この娘は今の闘いの発端が自分であることがわかっているのだろうか。不審者の捕縛に失敗したとは言え、俺が真っ裸で山中を走り回った結果がこれだ。
恨みをもたれる筋合いではないのだが···。
「仕方がないし。」
そんな時に、虎人族の娘の肩をポンッと叩いて声をかける狼人族の娘がいた。何か、諭してくれるようだ。
「アレックス···。」
「裸の妖精さんにはかなわない、みたいな。
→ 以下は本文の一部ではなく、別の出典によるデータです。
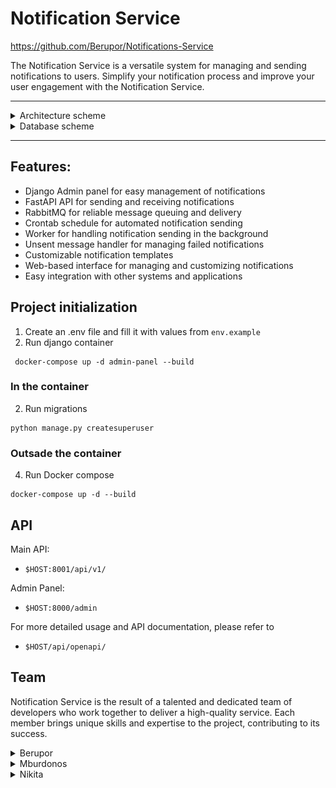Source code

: # Notification Service
https://github.com/Berupor/Notifications-Service

The Notification Service is a versatile system for managing and sending notifications to users. Simplify your
notification process and improve your user engagement with the Notification Service.

---
<details>
<summary>Architecture scheme</summary>

![img](arcitecture/Notification_Service.png)


</details>
<details>
<summary>Database scheme</summary>

![img](arcitecture/Database.png)

</details>

---

## Features:

- Django Admin panel for easy management of notifications
- FastAPI API for sending and receiving notifications
- RabbitMQ for reliable message queuing and delivery
- Crontab schedule for automated notification sending
- Worker for handling notification sending in the background
- Unsent message handler for managing failed notifications
- Customizable notification templates
- Web-based interface for managing and customizing notifications
- Easy integration with other systems and applications

## Project initialization

1. Create an .env file and fill it with values from `env.example`
2. Run django container
```console
 docker-compose up -d admin-panel --build
```
### In the container
2. Run migrations
```console
python manage.py createsuperuser
```
### Outsade the container
4. Run Docker compose
```console
docker-compose up -d --build
```

## API

Main API:

- `$HOST:8001/api/v1/`

Admin Panel:

- `$HOST:8000/admin`

For more detailed usage and API documentation, please refer to

- `$HOST/api/openapi/`

## Team

Notification Service is the result of a talented and dedicated team of developers who work together to deliver a
high-quality service. Each member brings unique skills and expertise to the project, contributing to its success.

<details>
<summary>Berupor</summary>

---
Berupor is a skilled developer with expertise in FastAPI, Django Admin, and RabbitMQ. He is responsible for building the
core notification system, as well as developing and maintaining tests to ensure reliable delivery.
</details>

<details>
<summary>Mburdonos</summary>

---
Mburdonos is an experienced developer with a passion for automation and optimization. He takes care of the crontab schedule for automated notification sending, the worker for handling notifications in the background, and integrating the system with ClickHouse for efficient data storage and analysis.
</details>

<details>
<summary>Nikita</summary>

---
Nikita is a data specialist with a keen eye for detail. He takes care of the unsent message handler, ensuring that all
failed notifications are properly managed and addressed. Additionally, he is responsible for integrating the system with
PostgreSQL for seamless data management and retrieval.
</details>

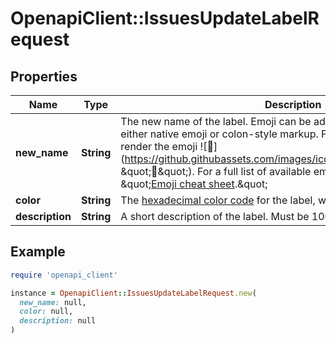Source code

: # OpenapiClient::IssuesUpdateLabelRequest

## Properties

| Name | Type | Description | Notes |
| ---- | ---- | ----------- | ----- |
| **new_name** | **String** | The new name of the label. Emoji can be added to label names, using either native emoji or colon-style markup. For example, typing &#x60;:strawberry:&#x60; will render the emoji ![:strawberry:](https://github.githubassets.com/images/icons/emoji/unicode/1f353.png \&quot;:strawberry:\&quot;). For a full list of available emoji and codes, see \&quot;[Emoji cheat sheet](https://github.com/ikatyang/emoji-cheat-sheet).\&quot; | [optional] |
| **color** | **String** | The [hexadecimal color code](http://www.color-hex.com/) for the label, without the leading &#x60;#&#x60;. | [optional] |
| **description** | **String** | A short description of the label. Must be 100 characters or fewer. | [optional] |

## Example

```ruby
require 'openapi_client'

instance = OpenapiClient::IssuesUpdateLabelRequest.new(
  new_name: null,
  color: null,
  description: null
)
```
」
···アホか。
山を散策し、ウサギを狩り、キノコなどの採集をした。
ブレド達が完全に回復するまでは、集落で客人扱いを受けることになったのだ。
待遇としては、寝る場所が与えられただけで、食事などは自分で勝手にしろということらしい。
ミンとミーキュアは申し訳なさそうにしていたが、2人はもともとが集落の者ではない。それに、他の者たちは、あまり俺に関わりたくはないのだろう。何人かと話をしたが、みんな目を合わせようとはしなかった。
状況を考えれば、仕方がないと納得している。
集落内で一番強いであろうネルシャンと、連合の幹部であるブレドを倒したのだ。ミンとミーキュアの説得のおかげで敵とは見なさないものの、警戒をすべき相手として距離を置きたくなるのは当然のことと言えた。
昨夜は与えられた小屋で過ごしたが、さすがに丸一日以上何も食べていないので、空腹感が強い。
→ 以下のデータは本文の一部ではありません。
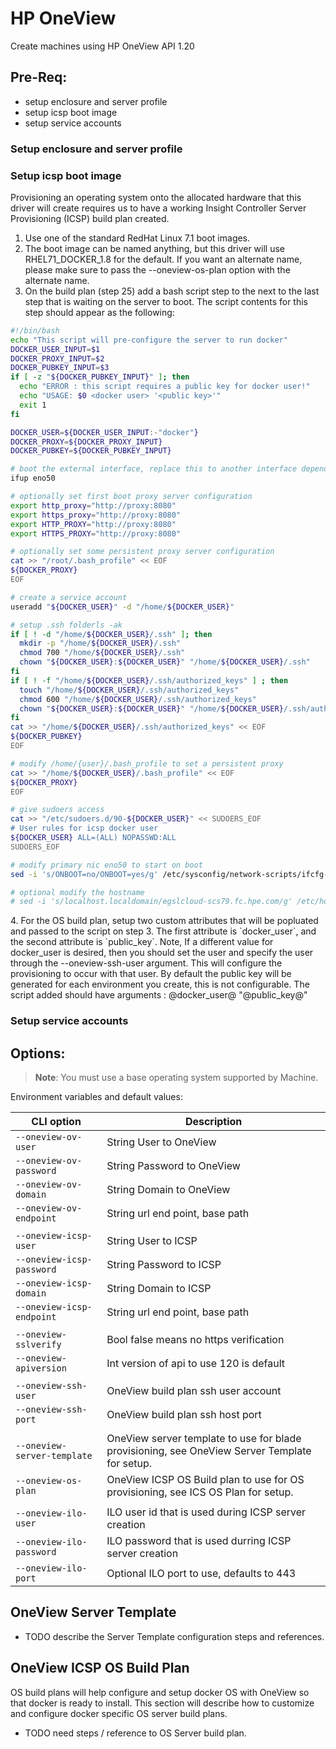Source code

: <!--[metadata]>
+++
title = "OneView"
description = "HP OneView driver for machine"
keywords = ["machine, OneView, driver"]
[menu.main]
parent="smn_machine_drivers"
+++
<![end-metadata]-->

# HP OneView
Create machines using HP OneView API 1.20

## Pre-Req:

* setup enclosure and server profile
* setup icsp boot image
* setup service accounts

### Setup enclosure and server profile

### Setup icsp boot image

Provisioning an operating system onto the allocated hardware that this driver will create requires us to have a working Insight Controller Server Provisioning (ICSP) build plan created.

1. Use one of the standard RedHat Linux 7.1 boot images.
2. The boot image can be named anything, but this driver will use RHEL71_DOCKER_1.8 for the default.  If you want an alternate name, please make sure to pass the --oneview-os-plan option with the alternate name.
3. On the build plan (step 25) add a bash script step to the next to the last step that is waiting on the server to boot.  The script contents for this step should appear as the following:

```bash
#!/bin/bash
echo "This script will pre-configure the server to run docker"
DOCKER_USER_INPUT=$1
DOCKER_PROXY_INPUT=$2
DOCKER_PUBKEY_INPUT=$3
if [ -z "${DOCKER_PUBKEY_INPUT}" ]; then
  echo "ERROR : this script requires a public key for docker user!"
  echo "USAGE: $0 <docker user> '<public key>'"
  exit 1
fi

DOCKER_USER=${DOCKER_USER_INPUT:-"docker"}
DOCKER_PROXY=${DOCKER_PROXY_INPUT}
DOCKER_PUBKEY=${DOCKER_PUBKEY_INPUT}

# boot the external interface, replace this to another interface dependening on your hardware
ifup eno50

# optionally set first boot proxy server configuration
export http_proxy="http://proxy:8080"
export https_proxy="http://proxy:8080"
export HTTP_PROXY="http://proxy:8080"
export HTTPS_PROXY="http://proxy:8080"

# optionally set some persistent proxy server configuration
cat >> "/root/.bash_profile" << EOF
${DOCKER_PROXY}
EOF

# create a service account
useradd "${DOCKER_USER}" -d "/home/${DOCKER_USER}"

# setup .ssh folderls -ak
if [ ! -d "/home/${DOCKER_USER}/.ssh" ]; then
  mkdir -p "/home/${DOCKER_USER}/.ssh"
  chmod 700 "/home/${DOCKER_USER}/.ssh"
  chown "${DOCKER_USER}:${DOCKER_USER}" "/home/${DOCKER_USER}/.ssh"
fi
if [ ! -f "/home/${DOCKER_USER}/.ssh/authorized_keys" ] ; then
  touch "/home/${DOCKER_USER}/.ssh/authorized_keys"
  chmod 600 "/home/${DOCKER_USER}/.ssh/authorized_keys"
  chown "${DOCKER_USER}:${DOCKER_USER}" "/home/${DOCKER_USER}/.ssh/authorized_keys"
fi
cat >> "/home/${DOCKER_USER}/.ssh/authorized_keys" << EOF
${DOCKER_PUBKEY}
EOF

# modify /home/{user}/.bash_profile to set a persistent proxy
cat >> "/home/${DOCKER_USER}/.bash_profile" << EOF
${DOCKER_PROXY}
EOF

# give sudoers access
cat >> "/etc/sudoers.d/90-${DOCKER_USER}" << SUDOERS_EOF
# User rules for icsp docker user
${DOCKER_USER} ALL=(ALL) NOPASSWD:ALL
SUDOERS_EOF

# modify primary nic eno50 to start on boot
sed -i 's/ONBOOT=no/ONBOOT=yes/g' /etc/sysconfig/network-scripts/ifcfg-eno50

# optional modify the hostname
# sed -i 's/localhost.localdomain/egslcloud-scs79.fc.hpe.com/g' /etc/hostname

```

<!-- list-start: 4 -->4. For the OS build plan, setup two custom attributes that will be popluated and passed to the script on step 3.   The first attribute is `docker_user`, and the second attribute is `public_key`.   Note, If a different value for docker_user is desired, then you should set the user and specify the user through the --oneview-ssh-user argument.  This will configure the provisioning to occur with that user.   By default the public key will be generated for each environment you create, this is not configurable.  The script added should have arguments : @docker_user@ "@public_key@"


### Setup service accounts

## Options:

> **Note**: You must use a base operating system supported by Machine.

Environment variables and default values:

| CLI option                 | Description
|----------------------------|--------------------------------------------|
| `--oneview-ov-user`        | String User to OneView
| `--oneview-ov-password`    | String Password to OneView
| `--oneview-ov-domain`      | String Domain to OneView
| `--oneview-ov-endpoint`    | String url end point, base path
|                            |
| `--oneview-icsp-user`      | String User to ICSP
| `--oneview-icsp-password`  | String Password to ICSP
| `--oneview-icsp-domain`    | String Domain to ICSP
| `--oneview-icsp-endpoint`  | String url end point, base path
|                            |
| `--oneview-sslverify`      | Bool false means no https verification
| `--oneview-apiversion`     | Int version of api to use 120 is default
|                            |
| `--oneview-ssh-user`       | OneView build plan ssh user account
| `--oneview-ssh-port`       | OneView build plan ssh host port
|                            |
| `--oneview-server-template`| OneView server template to use for blade provisioning, see OneView Server Template for setup.
| `--oneview-os-plan`        | OneView ICSP OS Build plan to use for OS provisioning, see ICS OS Plan for setup.
|                            |
| `--oneview-ilo-user`       | ILO user id that is used during ICSP server creation
| `--oneview-ilo-password`   | ILO password that is used durring ICSP server creation
| `--oneview-ilo-port`       | Optional ILO port to use, defaults to 443


## OneView Server Template

* TODO describe the Server Template configuration steps and references.

## OneView ICSP OS Build Plan

OS build plans will help configure and setup docker OS with OneView so that
docker is ready to install.  This section will describe how to customize and
configure docker specific OS server build plans.

* TODO need steps / reference to OS Server build plan.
そういった経緯で、朝から山に入って食料の調達を行っているという訳だ。
ウサギの血抜きをしている間に、採集したキノコを陽のあたる岩場で天日干しにする。干し椎茸のように、これで味が深まるのだ。1~2時間干しただけでも、ビタミンDの含有量が約10倍に増え、うま味成分のグアニル酸も豊富になる。これ、BBQ(屋外コンパ)にも使えるぞ。メモっとけ。
次に、キノコを探している時に見つけた香草とニンニクを近くの水場で洗ってから、石ですりつぶす。
肉の保存のために使うのだが、調理の味付け、香り付けも兼ねている。何せ、集落では貴重品だからと、塩すらもらえなかったので、自生している植物で代用することにしたのだ。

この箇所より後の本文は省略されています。